Senior employees’ CPF increased to enhance retirement cover

Concerns over the retirement adequacy of our elderly has led the Government to set up a Tripartite Workgroup in 2018, to study this. The Workgroup released its recommendations in 2019 and one of the recommendations is to raise the Central Provident Fund (CPF) contribution rates for workers aged above 55 to 70 gradually, with a longer term aim of reaching the same contribution rates as younger employees. The first increase in rates took place on 1 January 2022. 

The Minister has announced that the next increase in CPF rates for workers aged 55 to 70 will take effect from 1 January 2023. With this, workers in this age group will see a total increase of three to four percentage points in their CPF contribution rates over these two years. Together with the adjustments in the CPF Basic Retirement Sum (BRS), these should go some way in helping senior workers achieve higher retirement payouts and address the rising costs of living. Table A shows the proposed change in contribution rates.

As with the 2022 increase in CPF rates, the increase will be fully allocated to the employees’ Special Account to help workers save more for their retirement. On the other hand, to help employers manage the increase in costs, a one-year CPF Transition Offset will be automatically provided to employers.

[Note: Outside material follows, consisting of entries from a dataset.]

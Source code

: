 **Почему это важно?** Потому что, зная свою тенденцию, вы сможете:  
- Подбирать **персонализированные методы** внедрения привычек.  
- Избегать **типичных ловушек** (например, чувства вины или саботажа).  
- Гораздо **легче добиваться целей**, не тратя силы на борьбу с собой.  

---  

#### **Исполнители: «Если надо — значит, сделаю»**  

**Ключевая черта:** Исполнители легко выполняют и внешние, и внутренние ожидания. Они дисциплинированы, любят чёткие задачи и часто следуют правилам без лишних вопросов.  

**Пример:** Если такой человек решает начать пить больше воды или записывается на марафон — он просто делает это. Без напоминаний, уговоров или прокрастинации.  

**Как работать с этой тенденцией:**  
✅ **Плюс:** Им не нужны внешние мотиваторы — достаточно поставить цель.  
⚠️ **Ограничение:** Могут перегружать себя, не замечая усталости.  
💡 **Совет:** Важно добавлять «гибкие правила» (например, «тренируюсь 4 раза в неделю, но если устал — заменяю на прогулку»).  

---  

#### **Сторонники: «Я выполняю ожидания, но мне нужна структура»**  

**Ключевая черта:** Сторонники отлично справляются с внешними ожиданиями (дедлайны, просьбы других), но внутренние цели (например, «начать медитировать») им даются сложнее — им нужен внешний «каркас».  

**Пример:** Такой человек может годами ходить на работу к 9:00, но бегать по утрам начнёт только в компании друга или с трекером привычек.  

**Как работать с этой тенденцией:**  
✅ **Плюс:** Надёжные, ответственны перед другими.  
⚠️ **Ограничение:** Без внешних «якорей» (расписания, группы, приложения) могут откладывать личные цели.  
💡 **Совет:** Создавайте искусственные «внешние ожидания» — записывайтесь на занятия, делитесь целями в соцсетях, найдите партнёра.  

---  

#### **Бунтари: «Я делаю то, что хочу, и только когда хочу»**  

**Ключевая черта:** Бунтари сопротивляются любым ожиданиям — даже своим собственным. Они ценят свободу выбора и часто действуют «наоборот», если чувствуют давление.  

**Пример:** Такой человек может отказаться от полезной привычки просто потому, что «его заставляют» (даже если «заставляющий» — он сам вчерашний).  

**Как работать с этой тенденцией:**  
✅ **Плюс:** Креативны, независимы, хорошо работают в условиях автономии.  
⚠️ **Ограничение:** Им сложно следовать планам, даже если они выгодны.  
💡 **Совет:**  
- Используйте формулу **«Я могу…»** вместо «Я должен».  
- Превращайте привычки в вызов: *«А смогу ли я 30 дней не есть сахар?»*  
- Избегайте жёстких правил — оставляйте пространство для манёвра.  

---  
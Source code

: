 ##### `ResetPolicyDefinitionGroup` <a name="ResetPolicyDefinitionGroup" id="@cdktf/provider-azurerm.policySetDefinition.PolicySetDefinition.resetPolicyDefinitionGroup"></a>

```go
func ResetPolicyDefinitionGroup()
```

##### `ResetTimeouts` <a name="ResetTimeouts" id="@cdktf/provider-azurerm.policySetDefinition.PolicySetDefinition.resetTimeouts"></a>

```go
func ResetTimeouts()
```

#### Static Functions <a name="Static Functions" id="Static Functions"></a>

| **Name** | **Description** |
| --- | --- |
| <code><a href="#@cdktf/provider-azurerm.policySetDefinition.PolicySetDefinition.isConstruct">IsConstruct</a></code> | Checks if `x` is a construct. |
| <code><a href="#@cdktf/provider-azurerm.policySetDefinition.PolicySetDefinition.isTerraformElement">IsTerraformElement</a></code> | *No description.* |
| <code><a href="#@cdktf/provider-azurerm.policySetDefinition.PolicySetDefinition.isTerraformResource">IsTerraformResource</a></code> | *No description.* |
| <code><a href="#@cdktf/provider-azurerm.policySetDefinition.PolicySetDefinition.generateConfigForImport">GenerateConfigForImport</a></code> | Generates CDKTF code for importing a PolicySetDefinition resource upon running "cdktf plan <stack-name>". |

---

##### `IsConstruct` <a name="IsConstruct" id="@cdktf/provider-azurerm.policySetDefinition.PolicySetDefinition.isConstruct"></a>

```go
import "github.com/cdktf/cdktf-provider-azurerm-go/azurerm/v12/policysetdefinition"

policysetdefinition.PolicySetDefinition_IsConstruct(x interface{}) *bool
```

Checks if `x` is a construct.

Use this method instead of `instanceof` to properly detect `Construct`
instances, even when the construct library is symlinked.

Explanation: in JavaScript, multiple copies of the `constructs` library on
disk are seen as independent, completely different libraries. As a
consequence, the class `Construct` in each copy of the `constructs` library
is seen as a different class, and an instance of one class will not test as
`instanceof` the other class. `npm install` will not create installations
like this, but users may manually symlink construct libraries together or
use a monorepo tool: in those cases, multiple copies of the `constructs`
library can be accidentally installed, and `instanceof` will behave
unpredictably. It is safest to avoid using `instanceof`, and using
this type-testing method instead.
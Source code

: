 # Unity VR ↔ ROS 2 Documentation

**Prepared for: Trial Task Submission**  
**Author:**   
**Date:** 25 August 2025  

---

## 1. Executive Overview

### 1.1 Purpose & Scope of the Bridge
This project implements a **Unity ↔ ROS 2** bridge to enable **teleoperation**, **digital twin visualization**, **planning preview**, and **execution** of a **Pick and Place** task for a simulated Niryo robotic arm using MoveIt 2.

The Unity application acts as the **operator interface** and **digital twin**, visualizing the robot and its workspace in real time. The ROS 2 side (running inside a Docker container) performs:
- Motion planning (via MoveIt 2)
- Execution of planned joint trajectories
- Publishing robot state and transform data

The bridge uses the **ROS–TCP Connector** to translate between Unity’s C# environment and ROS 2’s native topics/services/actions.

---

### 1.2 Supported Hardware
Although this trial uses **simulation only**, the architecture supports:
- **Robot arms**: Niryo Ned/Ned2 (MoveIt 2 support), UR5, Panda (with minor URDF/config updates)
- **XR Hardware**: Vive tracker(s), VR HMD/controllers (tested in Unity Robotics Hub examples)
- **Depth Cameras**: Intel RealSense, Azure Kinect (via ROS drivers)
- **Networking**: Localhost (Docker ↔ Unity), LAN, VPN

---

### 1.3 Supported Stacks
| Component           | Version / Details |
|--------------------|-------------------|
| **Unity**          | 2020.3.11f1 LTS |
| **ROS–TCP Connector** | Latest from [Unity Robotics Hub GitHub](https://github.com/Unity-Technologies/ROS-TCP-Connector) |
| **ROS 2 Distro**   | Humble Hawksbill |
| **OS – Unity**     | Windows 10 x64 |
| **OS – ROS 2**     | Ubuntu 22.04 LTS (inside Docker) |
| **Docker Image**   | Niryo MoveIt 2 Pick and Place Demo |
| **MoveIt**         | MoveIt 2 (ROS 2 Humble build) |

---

Table A: CPF Contribution Rates for Senior Workers from 1 January 2023
(Source: Budget 2022 Speech)

Age Band CPF Contribution Rates CPF Transition
Offset
Total Employer Employee
≤ 55 No change
>55 to 60 29.5%
(+1.5%-pt)
14.5%
(+0.5%-pt)
15%
(+1%-pt)
0.25%-pt
>60 to 65 20.5%
(+2%-pt)
11%
(+1%-pt)
9.5%
(+1%-pt)
0.5%-pt
>65 to 70 15.5%
(+1.5%-pt)
8.5%
(+0.5 %-pt)
7%
(+1%-pt)
0.25%-pt
>70 No change

Notes:

  1. The CPF contribution rates are stated as a percentage of wages.
  2. The percentage point figures in parentheses refer to the increase in CPF contribution rates from 1 January 2023, compared to current levels.

Foreign worker policies tightened to preserve Singapore core

As Singapore remains open and welcoming to talent from around the world, finding the right balance between local and foreign components of the workforce is critical to ensuring businesses have sufficient access to the global talent pool, while preserving a Singaporean core.

The increase to the minimum qualifying salary for new Employment Pass (EP) and S Pass applicants is yet another signal that Singapore is committed to attracting top-tier talent to complement the workforce. The target is to ensure that EP and S Pass holders are comparable in quality to the top one-third earners of the local Professional, Managerial, Executive and Technical (PMET) and Associate Professionals and Technicians (APT) workforce respectively.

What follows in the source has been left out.